Exercise aim -
Each line below from the one containing "buffalo money line" through the one containing "somewhere in there" should be output exactly as it stands, and no other line should appear.
──────
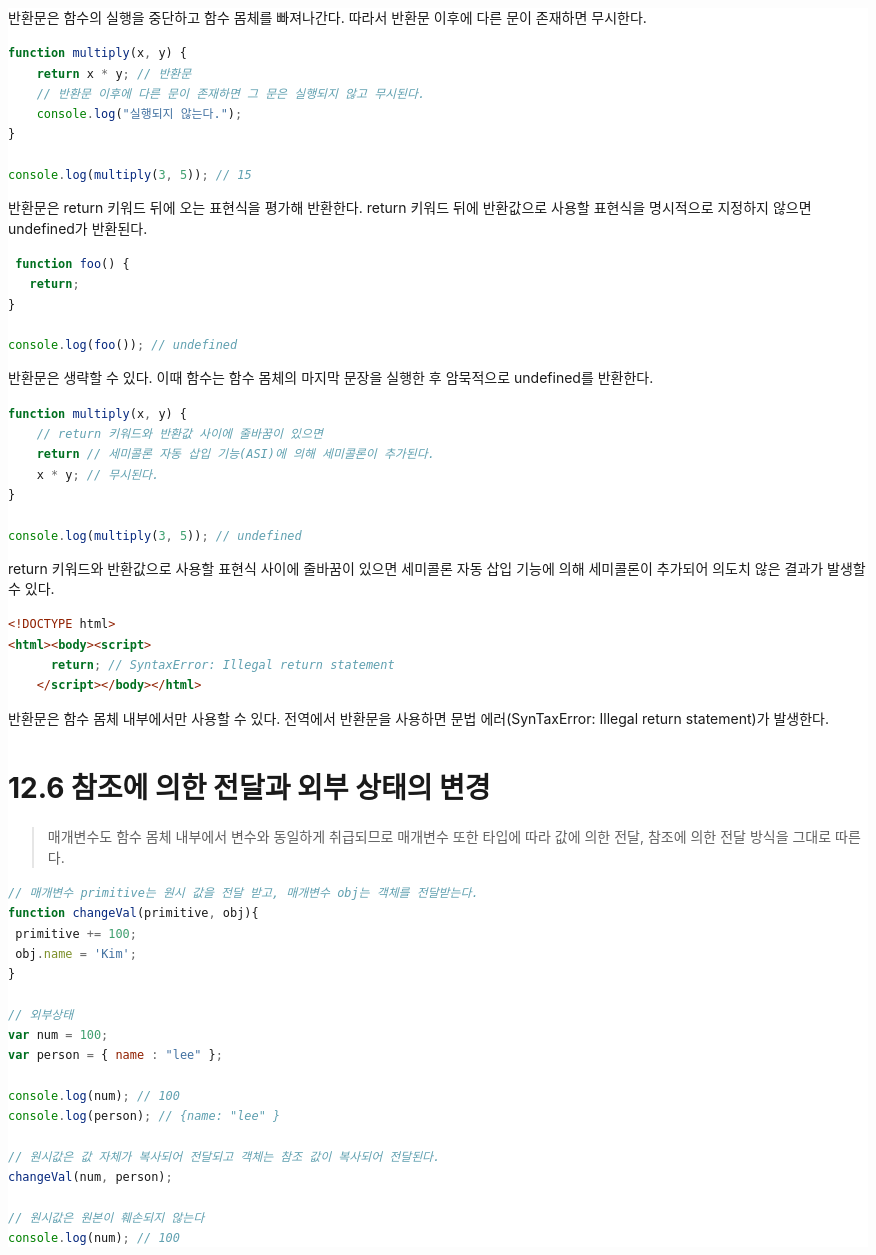 반환문은 함수의 실행을 중단하고 함수 몸체를 빠져나간다. 따라서 반환문 이후에 다른 문이 존재하면 무시한다.

```jsx
function multiply(x, y) {
    return x * y; // 반환문
    // 반환문 이후에 다른 문이 존재하면 그 문은 실행되지 않고 무시된다.
    console.log("실행되지 않는다.");
}

console.log(multiply(3, 5)); // 15
```

반환문은 return 키워드 뒤에 오는 표현식을 평가해 반환한다. return 키워드 뒤에 반환값으로 사용할 표현식을 명시적으로 지정하지 않으면 undefined가 반환된다.

```jsx
 function foo() {
   return;
}

console.log(foo()); // undefined
```

반환문은 생략할 수 있다. 이때 함수는 함수 몸체의 마지막 문장을 실행한 후 암묵적으로 undefined를 반환한다.

```jsx
function multiply(x, y) {
    // return 키워드와 반환값 사이에 줄바꿈이 있으면
    return // 세미콜론 자동 삽입 기능(ASI)에 의해 세미콜론이 추가된다.
    x * y; // 무시된다.
}

console.log(multiply(3, 5)); // undefined
```

return 키워드와 반환값으로 사용할 표현식 사이에 줄바꿈이 있으면 세미콜론 자동 삽입 기능에 의해 세미콜론이 추가되어 의도치 않은 결과가 발생할 수 있다.

```html
<!DOCTYPE html>
<html><body><script>
      return; // SyntaxError: Illegal return statement
    </script></body></html>
```

반환문은 함수 몸체 내부에서만 사용할 수 있다. 전역에서 반환문을 사용하면 문법 에러(SynTaxError: Illegal return statement)가 발생한다.

# 12.6 참조에 의한 전달과 외부 상태의 변경

> 매개변수도 함수 몸체 내부에서 변수와 동일하게 취급되므로 매개변수 또한 타입에 따라 값에 의한 전달, 참조에 의한 전달 방식을 그대로 따른다.
> 

```jsx
// 매개변수 primitive는 원시 값을 전달 받고, 매개변수 obj는 객체를 전달받는다.
function changeVal(primitive, obj){
 primitive += 100;
 obj.name = 'Kim';
}

// 외부상태
var num = 100;
var person = { name : "lee" };

console.log(num); // 100
console.log(person); // {name: "lee" }

// 원시값은 값 자체가 복사되어 전달되고 객체는 참조 값이 복사되어 전달된다.
changeVal(num, person);

// 원시값은 원본이 훼손되지 않는다
console.log(num); // 100
```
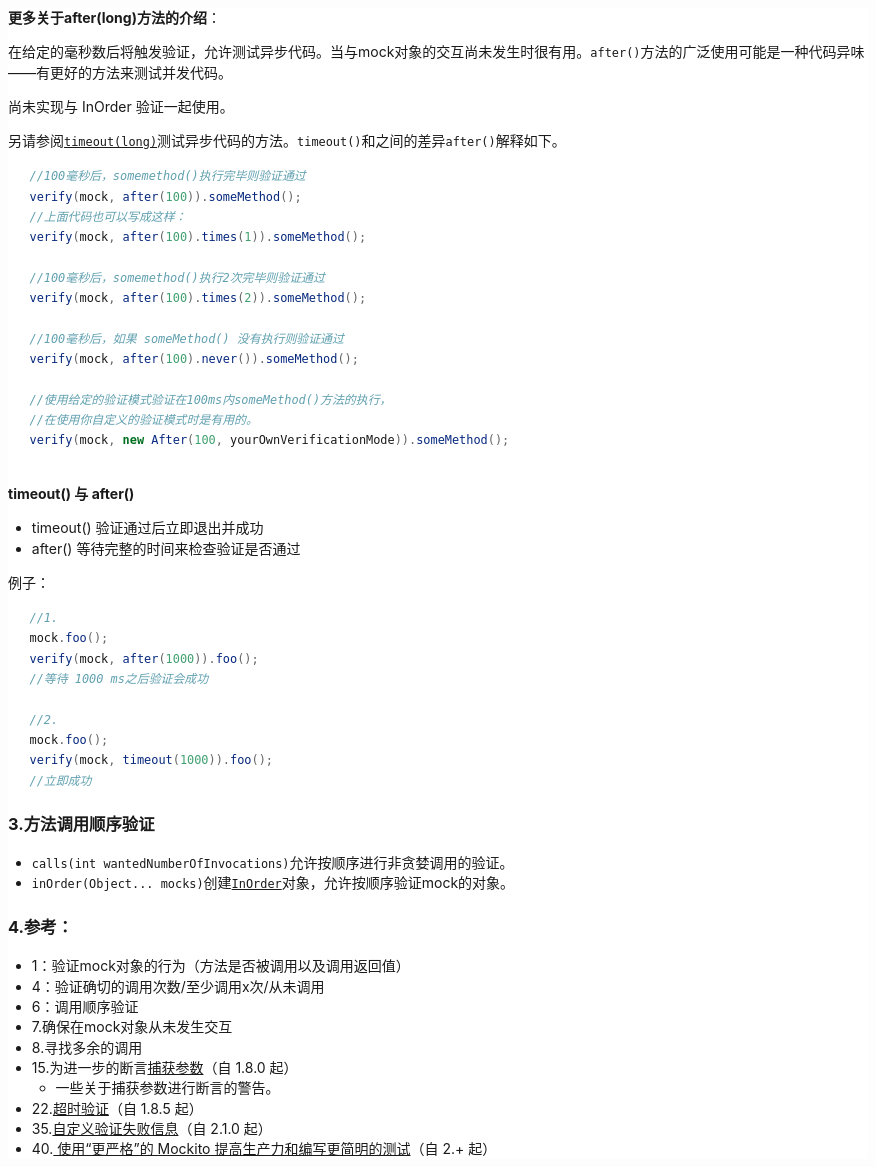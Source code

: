 **更多关于after(long)方法的介绍**：

在给定的毫秒数后将触发验证，允许测试异步代码。当与mock对象的交互尚未发生时很有用。`after()`方法的广泛使用可能是一种代码异味——有更好的方法来测试并发代码。

尚未实现与 InOrder 验证一起使用。

另请参阅[`timeout(long)`](https://javadoc.io/static/org.mockito/mockito-core/3.11.1/org/mockito/Mockito.html#timeout-long-)测试异步代码的方法。`timeout()`和之间的差异`after()`解释如下。

```java
   //100毫秒后，somemethod()执行完毕则验证通过
   verify(mock, after(100)).someMethod();
   //上面代码也可以写成这样：
   verify(mock, after(100).times(1)).someMethod();

   //100毫秒后，somemethod()执行2次完毕则验证通过
   verify(mock, after(100).times(2)).someMethod();

   //100毫秒后，如果 someMethod() 没有执行则验证通过
   verify(mock, after(100).never()).someMethod();

   //使用给定的验证模式验证在100ms内someMethod()方法的执行，
   //在使用你自定义的验证模式时是有用的。
   verify(mock, new After(100, yourOwnVerificationMode)).someMethod();
 
```

**timeout() 与 after()**

- timeout() 验证通过后立即退出并成功
- after() 等待完整的时间来检查验证是否通过

例子：

```java
   //1.
   mock.foo();
   verify(mock, after(1000)).foo();
   //等待 1000 ms之后验证会成功

   //2.
   mock.foo();
   verify(mock, timeout(1000)).foo();
   //立即成功
```

### 3.方法调用顺序验证

- `calls(int wantedNumberOfInvocations)`允许按顺序进行非贪婪调用的验证。
- `inOrder(Object... mocks)`创建[`InOrder`](https://javadoc.io/static/org.mockito/mockito-core/3.11.1/org/mockito/InOrder.html)对象，允许按顺序验证mock的对象。

### 4.参考：

- 1：验证mock对象的行为（方法是否被调用以及调用返回值）
- 4：验证确切的调用次数/至少调用x次/从未调用
- 6：调用顺序验证
- 7.确保在mock对象从未发生交互
- 8.寻找多余的调用
- 15.为进一步的断言[捕获参数](https://javadoc.io/static/org.mockito/mockito-core/3.11.1/org/mockito/Mockito.html#captors)（自 1.8.0 起）
  - 一些关于捕获参数进行断言的警告。
- 22.[超时验证](https://javadoc.io/static/org.mockito/mockito-core/3.11.1/org/mockito/Mockito.html#verification_timeout)（自 1.8.5 起）
- 35.[自定义验证失败信息](https://javadoc.io/static/org.mockito/mockito-core/3.11.1/org/mockito/Mockito.html#Custom_verification_failure_message)（自 2.1.0 起）
- 40.[ 使用“更严格”的 Mockito 提高生产力和编写更简明的测试](https://javadoc.io/static/org.mockito/mockito-core/3.11.1/org/mockito/Mockito.html#strict_mockito)（自 2.+ 起）
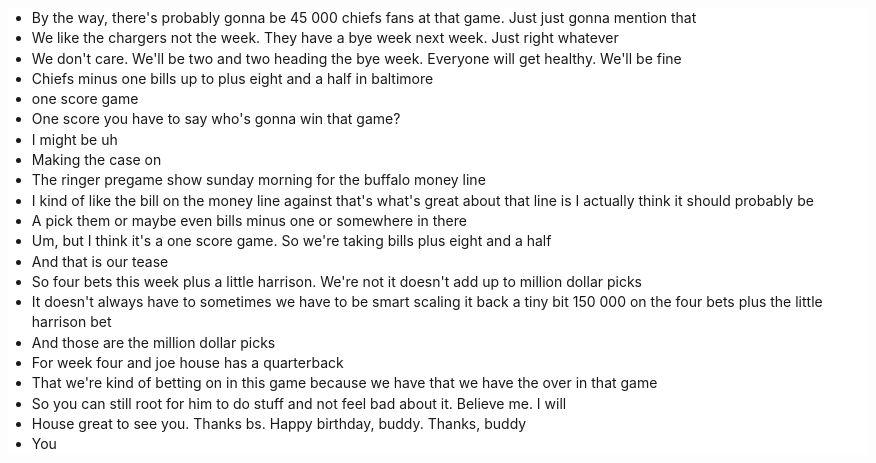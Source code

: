 *  By the way, there's probably gonna be 45 000 chiefs fans at that game. Just just gonna mention that
*  We like the chargers not the week. They have a bye week next week. Just right whatever
*  We don't care. We'll be two and two heading the bye week. Everyone will get healthy. We'll be fine
*  Chiefs minus one bills up to plus eight and a half in baltimore
*  one score game
*  One score you have to say who's gonna win that game?
*  I might be uh
*  Making the case on
*  The ringer pregame show sunday morning for the buffalo money line
*  I kind of like the bill on the money line against that's what's great about that line is I actually think it should probably be
*  A pick them or maybe even bills minus one or somewhere in there
*  Um, but I think it's a one score game. So we're taking bills plus eight and a half
*  And that is our tease
*  So four bets this week plus a little harrison. We're not it doesn't add up to million dollar picks
*  It doesn't always have to sometimes we have to be smart scaling it back a tiny bit 150 000 on the four bets plus the little harrison bet
*  And those are the million dollar picks
*  For week four and joe house has a quarterback
*  That we're kind of betting on in this game because we have that we have the over in that game
*  So you can still root for him to do stuff and not feel bad about it. Believe me. I will
*  House great to see you. Thanks bs. Happy birthday, buddy. Thanks, buddy
*  You
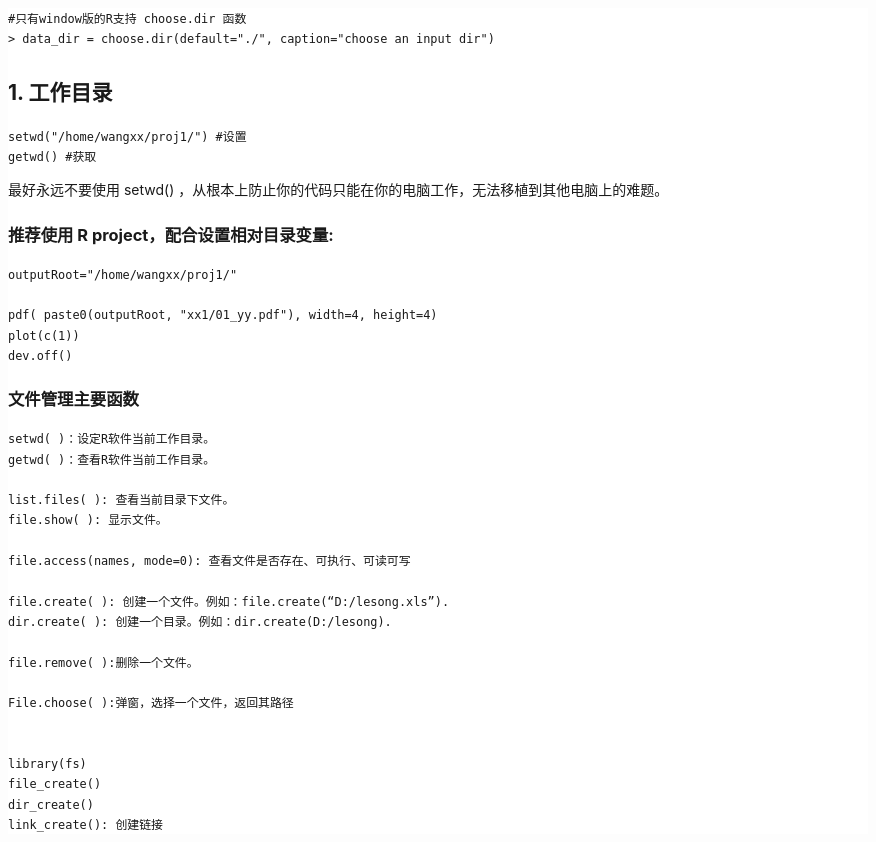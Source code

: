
 ```
#只有window版的R支持 choose.dir 函数
> data_dir = choose.dir(default="./", caption="choose an input dir") 
```







## 1. 工作目录
```
setwd("/home/wangxx/proj1/") #设置
getwd() #获取 
```

最好永远不要使用 setwd() ，从根本上防止你的代码只能在你的电脑工作，无法移植到其他电脑上的难题。


### 推荐使用 R project，配合设置相对目录变量:

```
outputRoot="/home/wangxx/proj1/"

pdf( paste0(outputRoot, "xx1/01_yy.pdf"), width=4, height=4)
plot(c(1))
dev.off()
```



### 文件管理主要函数

```
setwd( )：设定R软件当前工作目录。
getwd( )：查看R软件当前工作目录。

list.files( ): 查看当前目录下文件。
file.show( ): 显示文件。

file.access(names, mode=0): 查看文件是否存在、可执行、可读可写

file.create( ): 创建一个文件。例如：file.create(“D:/lesong.xls”).
dir.create( ): 创建一个目录。例如：dir.create(D:/lesong).

file.remove( ):删除一个文件。

File.choose( ):弹窗，选择一个文件，返回其路径


library(fs)
file_create()
dir_create()
link_create(): 创建链接
```
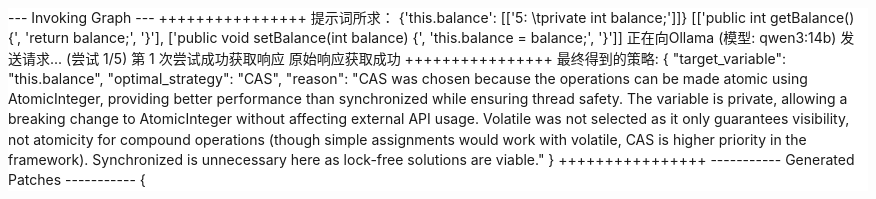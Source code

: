 --- Invoking Graph ---
++++++++++++++++
提示词所求：
{'this.balance': [['5: \tprivate int balance;']]}
[['public int getBalance() {', 'return balance;', '}'], ['public void setBalance(int balance) {', 'this.balance = balance;', '}']]
正在向Ollama (模型: qwen3:14b) 发送请求... (尝试 1/5)
第 1 次尝试成功获取响应
原始响应获取成功
++++++++++++++++
最终得到的策略:
{
  "target_variable": "this.balance",
  "optimal_strategy": "CAS",
  "reason": "CAS was chosen because the operations can be made atomic using AtomicInteger, providing better performance than synchronized while ensuring thread safety. The variable is private, allowing a breaking change to AtomicInteger without affecting external API usage. Volatile was not selected as it only guarantees visibility, not atomicity for compound operations (though simple assignments would work with volatile, CAS is higher priority in the framework). Synchronized is unnecessary here as lock-free solutions are viable."
}
++++++++++++++++
----------- Generated Patches -----------
{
──────
Output for this task -
*  The ringer pregame show sunday morning for the buffalo money line
*  I kind of like the bill on the money line against that's what's great about that line is I actually think it should probably be
*  A pick them or maybe even bills minus one or somewhere in there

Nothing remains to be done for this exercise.